W marcu 1988 roku B-404 w Cieśninie Friesa, dzięki swojej klasycznej akustyce, wykrywa obcą łódź z dużej odległości i uderza ją aktywną transmisją GAS. Amerykanin wykonuje klapę 180 stopni, ze względu na większą prędkość, z jaką się zdejmuje.
Po przybyciu ze służby torturujemy dowódcę.
- Słuchaj, co oni, ci Amerykanie, obchodzi cię zupa? Swoimi wybrykami Czapajewa przewyższyłeś dla nas wszystkie maliny. Przekazać dowódcy flotylli do eksperymentów?
- Nie rób…
No i wtedy się zaczęło: B-405 w październiku 1988, B-439 w lutym 1988, B-404 w kwietniu 1989 i coraz więcej.
Nasi dzielni dowódcy, z uporem maniaków, nadal rozprowadzali pociski sonarowe do wszystkich amerykańskich łodzi, które spotkały się po drodze.
Ćwierć wieku wcześniej. Utworzenie SJSC „Rubikon”

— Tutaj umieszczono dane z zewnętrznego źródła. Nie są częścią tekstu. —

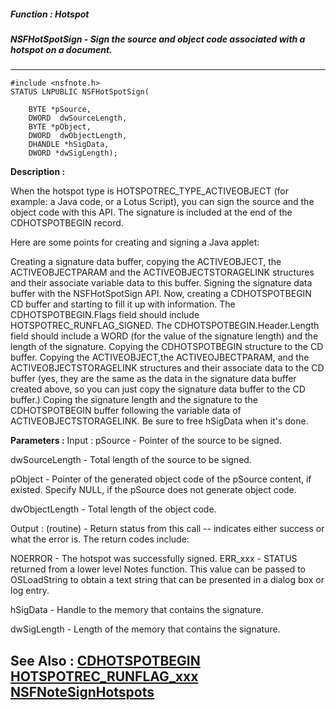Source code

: ##### Function : Hotspot
##### NSFHotSpotSign - Sign the source and object code associated with a hotspot on a document.
---
```
#include <nsfnote.h>
STATUS LNPUBLIC NSFHotSpotSign(

	BYTE *pSource,
	DWORD  dwSourceLength,
	BYTE *pObject,
	DWORD  dwObjectLength,
	DHANDLE *hSigData,
	DWORD *dwSigLength);
```
**Description :**

When the hotspot type is HOTSPOTREC_TYPE_ACTIVEOBJECT (for example: a Java 
code, or a Lotus Script), you can sign the source and the object code with this 
API.  The signature is included at the end of the CDHOTSPOTBEGIN record.  

Here are some points for creating and signing a Java applet:

Creating a signature data buffer, copying the ACTIVEOBJECT, the 
ACTIVEOBJECTPARAM and the ACTIVEOBJECTSTORAGELINK structures and their 
associate variable data to this buffer.
Signing the signature data buffer with the NSFHotSpotSign API.
Now, creating a CDHOTSPOTBEGIN CD buffer and starting to fill it up with 
information.
 The CDHOTSPOTBEGIN.Flags field should include HOTSPOTREC_RUNFLAG_SIGNED.
The CDHOTSPOTBEGIN.Header.Length field should include a WORD (for the value of 
the signature length) and the length of the signature.
Copying the CDHOTSPOTBEGIN structure to the CD buffer.
Copying the ACTIVEOBJECT,the ACTIVEOJBECTPARAM, and the ACTIVEOBJECTSTORAGELINK 
structures and their associate data to the CD buffer  (yes, they are the same 
as the data in the signature data buffer created above, so you can just copy 
the signature data buffer to the CD buffer.)
Coping the signature length and the signature to the CDHOTSPOTBEGIN buffer 
following the variable data of ACTIVEOBJECTSTORAGELINK.
Be sure to free hSigData when it's done.


**Parameters :**
Input :
pSource  -  Pointer of the source to be signed.

dwSourceLength  -  Total length of the source  to be signed.

pObject  -  Pointer of the generated object code of the pSource content, if existed.  Specify NULL, if the pSource does not generate object code.

dwObjectLength  -  Total length of the object code.

Output :
(routine)  -  Return status from this call -- indicates either success or what the error is. The return codes include:

NOERROR - The hotspot was successfully signed.
ERR_xxx - STATUS returned from a lower level Notes function.  This value can be passed to OSLoadString to obtain a text string that can be presented in a dialog box or log entry.


hSigData  -  Handle to the memory that contains the signature.

dwSigLength  -  Length of the memory that contains the signature.


**See Also :**
[CDHOTSPOTBEGIN](/domino-c-api-docs/reference/Data/CDHOTSPOTBEGIN)
[HOTSPOTREC_RUNFLAG_xxx](/domino-c-api-docs/reference/Symb/HOTSPOTREC_RUNFLAG_xxx)
[NSFNoteSignHotspots](/domino-c-api-docs/reference/Func/NSFNoteSignHotspots)
---
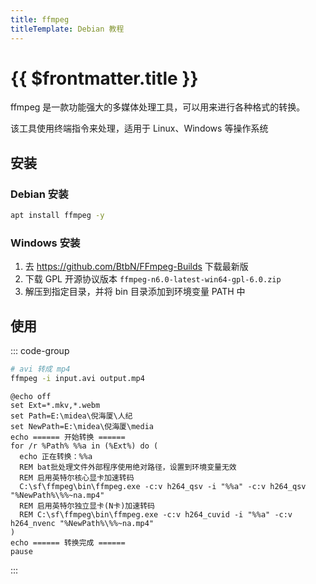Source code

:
 ```yaml
---
title: ffmpeg
titleTemplate: Debian 教程
---
```


# {{ $frontmatter.title }}

ffmpeg 是一款功能强大的多媒体处理工具，可以用来进行各种格式的转换。

该工具使用终端指令来处理，适用于 Linux、Windows 等操作系统

## 安装

### Debian 安装

```bash
apt install ffmpeg -y
```

### Windows 安装

1. 去 https://github.com/BtbN/FFmpeg-Builds 下载最新版
2. 下载 GPL 开源协议版本 `ffmpeg-n6.0-latest-win64-gpl-6.0.zip`
3. 解压到指定目录，并将 bin 目录添加到环境变量 PATH 中

## 使用

::: code-group

```bash [格式转换]
# avi 转成 mp4
ffmpeg -i input.avi output.mp4
```

```batch [批量转换]
@echo off
set Ext=*.mkv,*.webm
set Path=E:\midea\倪海厦\人纪
set NewPath=E:\midea\倪海厦\media
echo ====== 开始转换 ======
for /r %Path% %%a in (%Ext%) do (
  echo 正在转换：%%a
  REM bat批处理文件外部程序使用绝对路径，设置到环境变量无效
  REM 启用英特尔核心显卡加速转码
  C:\sf\ffmpeg\bin\ffmpeg.exe -c:v h264_qsv -i "%%a" -c:v h264_qsv "%NewPath%\%%~na.mp4"
  REM 启用英特尔独立显卡(N卡)加速转码
  REM C:\sf\ffmpeg\bin\ffmpeg.exe -c:v h264_cuvid -i "%%a" -c:v h264_nvenc "%NewPath%\%%~na.mp4"
)
echo ====== 转换完成 ======
pause
```

:::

W 1965 r. Centralny Instytut Badawczy „Morfizpribor” zakończył rozwój kompleksu hydroakustycznego (SAC) MGK-300 „Rubicon” (dla atomowych okrętów podwodnych projektów 661 i 671). W tym samym czasie fabryka Vodtranspribor kończyła tworzenie Kerczeńskiej Państwowej Spółki Akcyjnej dla atomowych okrętów podwodnych, do których nie zmieściła się ogromna antena Rubin. Na tym tle w Centralnym Instytucie Badawczym „Morfizpribor” (i, jak zostanie pokazane poniżej, przy aktywnym zainteresowaniu CDB „Rubin”), pojawił się pomysł stworzenia „zredukowanego” „Rubina” z powszechnym wykorzystaniem już utworzona rezerwa techniczna, m.in. do użytku na okrętach podwodnych z napędem spalinowo-elektrycznym. Mimo niejednoznacznego podejścia do tej inicjatywy, klient (Marynarka Wojenna) otworzył temat tworzenia nowego SAC. Shelekhov SM został mianowany głównym projektantem nowej SJSC, która otrzymała nazwę „Rubicon”.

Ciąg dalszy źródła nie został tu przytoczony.